I’m ambivalent abouts cows, but since many humans eat cows we go to a lot of trouble to breed them and make sure there are a lot of them. The same is true for chickens. Neither of those two species have to concern themselves with passing on their genes because humans have figured out we need them to exist. Being a survival food source for humans had the result of humans prioritizing their existence and numbers.
Note: for vegetarians you can replace cows with “rice” or “corn”.
That’s not a perfect analogy but it’s related to connecting “survival” with the species. The AI doomers love to use ants as an example. AIs will never views humans as “ants”. Cows and chickens are much better example—if we got rid of those two species humans would notice and be very unhappy because we need them. And we’d have to replace them with great effort.
I think these kind of strategies are simpler and will likely be more fruitful than trying to align to morality or ethics which are more fluid. Superhuman AIs will likely figure this out on their own, but until then it might be interesting to see if generating this kind of data changes behavior.
My current builds focuses on proving natural abstractions exists—but your idea is of course viable via distribution matching.
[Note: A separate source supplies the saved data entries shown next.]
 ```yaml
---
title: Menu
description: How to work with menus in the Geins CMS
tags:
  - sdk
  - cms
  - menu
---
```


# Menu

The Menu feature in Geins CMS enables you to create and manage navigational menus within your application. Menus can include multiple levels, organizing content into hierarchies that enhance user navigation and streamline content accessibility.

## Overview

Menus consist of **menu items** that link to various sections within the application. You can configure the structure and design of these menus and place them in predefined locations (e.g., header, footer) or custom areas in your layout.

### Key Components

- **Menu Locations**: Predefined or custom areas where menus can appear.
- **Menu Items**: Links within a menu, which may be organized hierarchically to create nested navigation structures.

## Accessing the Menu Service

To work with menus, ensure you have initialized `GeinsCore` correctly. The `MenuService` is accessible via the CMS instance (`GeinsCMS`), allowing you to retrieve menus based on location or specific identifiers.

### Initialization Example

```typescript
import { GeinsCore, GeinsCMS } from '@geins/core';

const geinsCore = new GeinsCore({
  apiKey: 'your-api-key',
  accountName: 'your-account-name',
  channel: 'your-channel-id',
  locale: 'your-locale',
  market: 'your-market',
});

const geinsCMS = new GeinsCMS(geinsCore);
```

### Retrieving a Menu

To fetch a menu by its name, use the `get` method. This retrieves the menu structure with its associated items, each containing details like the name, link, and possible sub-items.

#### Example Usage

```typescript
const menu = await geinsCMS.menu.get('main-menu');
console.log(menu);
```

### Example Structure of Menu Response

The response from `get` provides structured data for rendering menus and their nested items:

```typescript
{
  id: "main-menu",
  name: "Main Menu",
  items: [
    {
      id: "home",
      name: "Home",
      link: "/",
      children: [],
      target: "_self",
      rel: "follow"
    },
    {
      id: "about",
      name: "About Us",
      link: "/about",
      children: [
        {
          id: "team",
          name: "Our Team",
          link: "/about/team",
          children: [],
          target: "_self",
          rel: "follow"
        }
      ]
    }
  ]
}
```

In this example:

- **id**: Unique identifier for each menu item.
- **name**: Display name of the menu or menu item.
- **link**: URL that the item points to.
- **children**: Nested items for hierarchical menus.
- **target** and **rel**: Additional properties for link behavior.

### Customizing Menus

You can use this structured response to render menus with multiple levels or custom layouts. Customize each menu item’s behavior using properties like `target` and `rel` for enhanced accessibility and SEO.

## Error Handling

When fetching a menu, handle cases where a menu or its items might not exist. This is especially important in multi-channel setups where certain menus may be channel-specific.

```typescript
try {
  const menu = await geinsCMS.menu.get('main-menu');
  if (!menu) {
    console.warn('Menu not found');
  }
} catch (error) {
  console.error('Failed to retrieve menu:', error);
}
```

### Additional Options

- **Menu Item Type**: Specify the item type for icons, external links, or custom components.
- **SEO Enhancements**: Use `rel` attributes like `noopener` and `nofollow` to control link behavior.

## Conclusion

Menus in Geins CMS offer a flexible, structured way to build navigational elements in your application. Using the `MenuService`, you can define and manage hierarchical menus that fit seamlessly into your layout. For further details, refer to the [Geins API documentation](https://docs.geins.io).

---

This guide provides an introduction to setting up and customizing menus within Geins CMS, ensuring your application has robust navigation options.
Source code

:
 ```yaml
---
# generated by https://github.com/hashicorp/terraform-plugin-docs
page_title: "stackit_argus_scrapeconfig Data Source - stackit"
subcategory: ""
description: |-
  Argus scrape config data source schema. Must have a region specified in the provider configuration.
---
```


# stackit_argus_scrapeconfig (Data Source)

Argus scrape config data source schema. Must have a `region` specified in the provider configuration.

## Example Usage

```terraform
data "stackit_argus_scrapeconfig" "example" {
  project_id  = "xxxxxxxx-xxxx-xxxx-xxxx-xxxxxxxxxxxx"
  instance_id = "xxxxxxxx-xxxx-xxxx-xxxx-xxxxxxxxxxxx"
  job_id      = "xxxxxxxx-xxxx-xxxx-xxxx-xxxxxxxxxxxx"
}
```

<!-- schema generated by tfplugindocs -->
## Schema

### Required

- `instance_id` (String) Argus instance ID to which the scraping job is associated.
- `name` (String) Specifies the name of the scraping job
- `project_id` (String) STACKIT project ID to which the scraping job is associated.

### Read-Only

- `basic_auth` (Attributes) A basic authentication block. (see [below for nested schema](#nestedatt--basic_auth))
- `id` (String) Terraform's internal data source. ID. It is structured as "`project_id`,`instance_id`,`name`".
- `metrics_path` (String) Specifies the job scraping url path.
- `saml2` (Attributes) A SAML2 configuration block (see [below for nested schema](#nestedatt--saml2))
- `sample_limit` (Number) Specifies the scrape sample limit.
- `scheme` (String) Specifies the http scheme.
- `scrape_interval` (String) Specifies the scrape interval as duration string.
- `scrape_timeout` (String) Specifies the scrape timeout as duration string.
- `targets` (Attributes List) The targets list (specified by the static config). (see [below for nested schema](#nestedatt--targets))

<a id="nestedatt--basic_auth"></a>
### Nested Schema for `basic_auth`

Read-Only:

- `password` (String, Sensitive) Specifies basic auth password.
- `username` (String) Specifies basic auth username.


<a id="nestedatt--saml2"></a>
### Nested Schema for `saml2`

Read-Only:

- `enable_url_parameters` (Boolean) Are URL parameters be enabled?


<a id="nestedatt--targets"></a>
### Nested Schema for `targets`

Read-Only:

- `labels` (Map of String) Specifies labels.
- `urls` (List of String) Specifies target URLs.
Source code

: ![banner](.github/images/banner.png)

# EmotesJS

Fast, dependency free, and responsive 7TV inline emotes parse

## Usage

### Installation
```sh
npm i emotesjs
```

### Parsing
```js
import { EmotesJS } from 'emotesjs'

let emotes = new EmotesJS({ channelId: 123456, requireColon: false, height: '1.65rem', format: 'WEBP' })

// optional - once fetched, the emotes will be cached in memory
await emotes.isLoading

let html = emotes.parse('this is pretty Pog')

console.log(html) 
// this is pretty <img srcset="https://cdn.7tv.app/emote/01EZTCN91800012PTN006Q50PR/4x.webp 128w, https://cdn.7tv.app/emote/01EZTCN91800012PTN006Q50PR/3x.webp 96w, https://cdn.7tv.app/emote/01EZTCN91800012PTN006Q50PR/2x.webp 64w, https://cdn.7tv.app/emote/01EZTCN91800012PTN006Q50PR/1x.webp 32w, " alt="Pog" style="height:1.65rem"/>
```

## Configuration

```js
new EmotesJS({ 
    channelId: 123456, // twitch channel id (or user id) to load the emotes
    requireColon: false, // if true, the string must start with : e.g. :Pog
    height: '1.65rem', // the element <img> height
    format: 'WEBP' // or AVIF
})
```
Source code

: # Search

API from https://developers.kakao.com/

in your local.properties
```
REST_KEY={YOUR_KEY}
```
An example of a metaphilosophical question could be “Is the ungroundedness (etc) of philosophy inevitable or fixable”.
Well, if you could solve epistemology separately from.everything else, that would be great. But a lot of people have tried and failed. It’s not like noone is looking for foundations because no one wants them.
We can always fall back to “well, we do seem to know what we and other people are talking about fairly often” whenever we encounter the problem of whether-or-not a “correct” this-or-that actually exists. Likewise, we can also reach a point where we seem to agree that “everyone seems to agree that our problems seem more-or-less solved” (or that they haven’t been).
I personally feel that there are strong reasons to believe that when those moments have been reached they are indeed rather correlated with reality itself, or at least correlated well-enough (even if there’s always room to better correlate).
Thus, for said reasons I probably feel more optimistically than you do about how difficult our philosophical problems are. My intuition about this is that the more it is true that “there is no problem to solve” then the less we would feel that there is a problem to solve.